### What you need to do
Say how many of the lines below contain the word "where"; nothing else belongs in the answer.

__________

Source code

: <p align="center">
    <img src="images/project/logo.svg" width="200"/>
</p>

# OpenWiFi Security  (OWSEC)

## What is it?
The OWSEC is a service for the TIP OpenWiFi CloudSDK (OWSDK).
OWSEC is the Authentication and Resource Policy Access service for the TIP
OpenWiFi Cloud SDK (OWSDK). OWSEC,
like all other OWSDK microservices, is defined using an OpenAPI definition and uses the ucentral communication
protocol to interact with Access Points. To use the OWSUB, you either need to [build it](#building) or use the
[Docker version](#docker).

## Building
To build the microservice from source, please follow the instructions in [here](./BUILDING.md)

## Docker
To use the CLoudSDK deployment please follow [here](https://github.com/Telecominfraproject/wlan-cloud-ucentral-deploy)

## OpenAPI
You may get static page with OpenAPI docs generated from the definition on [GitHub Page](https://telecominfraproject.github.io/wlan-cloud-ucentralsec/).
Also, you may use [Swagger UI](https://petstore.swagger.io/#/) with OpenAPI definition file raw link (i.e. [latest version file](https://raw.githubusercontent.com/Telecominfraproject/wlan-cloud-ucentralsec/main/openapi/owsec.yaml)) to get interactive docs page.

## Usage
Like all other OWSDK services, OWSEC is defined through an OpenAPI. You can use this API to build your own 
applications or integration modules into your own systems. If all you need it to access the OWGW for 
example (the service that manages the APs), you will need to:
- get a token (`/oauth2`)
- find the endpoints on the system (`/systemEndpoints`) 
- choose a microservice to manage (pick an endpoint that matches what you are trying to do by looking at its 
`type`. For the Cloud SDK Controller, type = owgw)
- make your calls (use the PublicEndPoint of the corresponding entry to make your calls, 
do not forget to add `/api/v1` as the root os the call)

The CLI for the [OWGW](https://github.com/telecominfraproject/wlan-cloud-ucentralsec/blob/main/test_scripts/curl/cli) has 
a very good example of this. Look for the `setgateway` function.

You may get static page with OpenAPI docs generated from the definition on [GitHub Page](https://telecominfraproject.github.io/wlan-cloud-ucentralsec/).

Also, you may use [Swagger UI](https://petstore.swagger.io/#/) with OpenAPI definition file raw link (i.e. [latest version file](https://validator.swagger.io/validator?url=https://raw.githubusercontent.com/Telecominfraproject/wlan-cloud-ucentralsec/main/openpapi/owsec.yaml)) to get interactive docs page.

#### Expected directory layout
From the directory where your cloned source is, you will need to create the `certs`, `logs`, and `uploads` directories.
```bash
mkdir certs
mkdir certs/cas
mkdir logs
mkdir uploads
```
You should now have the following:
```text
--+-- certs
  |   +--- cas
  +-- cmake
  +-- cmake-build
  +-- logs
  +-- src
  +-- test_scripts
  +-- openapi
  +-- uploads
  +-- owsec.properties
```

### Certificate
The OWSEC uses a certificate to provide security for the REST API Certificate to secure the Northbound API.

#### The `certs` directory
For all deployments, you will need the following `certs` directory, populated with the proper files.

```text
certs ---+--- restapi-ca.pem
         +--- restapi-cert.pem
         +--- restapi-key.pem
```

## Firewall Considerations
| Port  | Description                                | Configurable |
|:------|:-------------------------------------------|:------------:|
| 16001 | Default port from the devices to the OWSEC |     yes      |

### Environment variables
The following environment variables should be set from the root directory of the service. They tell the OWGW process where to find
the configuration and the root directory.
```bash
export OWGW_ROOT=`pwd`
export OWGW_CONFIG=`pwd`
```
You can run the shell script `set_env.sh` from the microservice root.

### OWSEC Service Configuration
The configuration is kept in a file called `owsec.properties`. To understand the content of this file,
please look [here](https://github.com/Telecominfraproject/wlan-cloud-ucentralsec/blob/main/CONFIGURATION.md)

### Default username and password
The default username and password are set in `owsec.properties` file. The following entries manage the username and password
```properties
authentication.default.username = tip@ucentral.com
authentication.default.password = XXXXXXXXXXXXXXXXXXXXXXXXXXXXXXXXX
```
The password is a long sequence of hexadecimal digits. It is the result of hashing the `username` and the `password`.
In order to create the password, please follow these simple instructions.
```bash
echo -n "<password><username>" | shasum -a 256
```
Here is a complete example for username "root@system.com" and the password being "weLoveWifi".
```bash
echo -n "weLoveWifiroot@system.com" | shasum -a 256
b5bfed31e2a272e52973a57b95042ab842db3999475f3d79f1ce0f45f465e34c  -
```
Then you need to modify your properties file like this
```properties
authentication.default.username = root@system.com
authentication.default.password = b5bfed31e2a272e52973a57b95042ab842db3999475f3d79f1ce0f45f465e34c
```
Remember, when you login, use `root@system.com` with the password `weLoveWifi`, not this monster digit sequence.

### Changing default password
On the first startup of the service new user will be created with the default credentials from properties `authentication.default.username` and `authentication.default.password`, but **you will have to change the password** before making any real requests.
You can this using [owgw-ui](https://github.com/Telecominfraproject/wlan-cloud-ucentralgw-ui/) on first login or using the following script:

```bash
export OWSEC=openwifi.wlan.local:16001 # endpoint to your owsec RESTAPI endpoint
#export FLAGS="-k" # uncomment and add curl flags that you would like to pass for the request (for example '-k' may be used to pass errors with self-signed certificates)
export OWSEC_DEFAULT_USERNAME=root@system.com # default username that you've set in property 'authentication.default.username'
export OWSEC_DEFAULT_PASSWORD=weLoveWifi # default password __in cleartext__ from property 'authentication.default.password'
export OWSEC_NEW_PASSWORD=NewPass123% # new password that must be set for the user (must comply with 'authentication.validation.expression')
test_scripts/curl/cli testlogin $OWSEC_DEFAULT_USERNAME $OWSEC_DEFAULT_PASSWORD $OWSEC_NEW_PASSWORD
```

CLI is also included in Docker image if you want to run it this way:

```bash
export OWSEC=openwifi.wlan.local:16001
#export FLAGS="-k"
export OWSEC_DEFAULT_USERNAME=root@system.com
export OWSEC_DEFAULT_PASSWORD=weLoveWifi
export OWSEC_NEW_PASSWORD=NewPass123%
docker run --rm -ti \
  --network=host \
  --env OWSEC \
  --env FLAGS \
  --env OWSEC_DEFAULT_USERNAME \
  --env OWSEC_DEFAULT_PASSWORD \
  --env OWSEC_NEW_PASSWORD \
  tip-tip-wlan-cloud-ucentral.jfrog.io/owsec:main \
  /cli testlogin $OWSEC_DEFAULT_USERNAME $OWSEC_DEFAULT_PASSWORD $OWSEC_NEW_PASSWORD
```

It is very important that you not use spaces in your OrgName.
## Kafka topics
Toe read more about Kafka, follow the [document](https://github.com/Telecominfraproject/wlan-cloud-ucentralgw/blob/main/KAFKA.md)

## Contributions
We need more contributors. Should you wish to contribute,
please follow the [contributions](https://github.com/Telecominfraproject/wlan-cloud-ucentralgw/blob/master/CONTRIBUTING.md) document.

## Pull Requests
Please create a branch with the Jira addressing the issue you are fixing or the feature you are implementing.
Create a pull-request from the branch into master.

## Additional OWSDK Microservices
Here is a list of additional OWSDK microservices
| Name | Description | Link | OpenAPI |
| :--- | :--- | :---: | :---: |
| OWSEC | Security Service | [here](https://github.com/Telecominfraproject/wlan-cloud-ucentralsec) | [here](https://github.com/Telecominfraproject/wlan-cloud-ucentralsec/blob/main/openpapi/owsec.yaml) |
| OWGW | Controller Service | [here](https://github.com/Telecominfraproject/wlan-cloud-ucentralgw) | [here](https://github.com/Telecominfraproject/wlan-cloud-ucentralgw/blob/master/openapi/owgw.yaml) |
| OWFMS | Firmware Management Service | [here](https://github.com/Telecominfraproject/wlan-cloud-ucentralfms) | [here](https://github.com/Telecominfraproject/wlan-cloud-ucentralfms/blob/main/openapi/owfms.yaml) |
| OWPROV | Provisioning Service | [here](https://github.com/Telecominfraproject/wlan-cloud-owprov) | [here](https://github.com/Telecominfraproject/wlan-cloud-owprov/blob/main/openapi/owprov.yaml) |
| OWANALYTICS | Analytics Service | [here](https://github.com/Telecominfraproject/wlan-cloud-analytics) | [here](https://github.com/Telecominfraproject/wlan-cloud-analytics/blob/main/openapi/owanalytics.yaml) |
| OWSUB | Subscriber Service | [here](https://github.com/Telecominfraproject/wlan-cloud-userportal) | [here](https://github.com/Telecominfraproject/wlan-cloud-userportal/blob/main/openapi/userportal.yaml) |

__________

### Answer for the task
2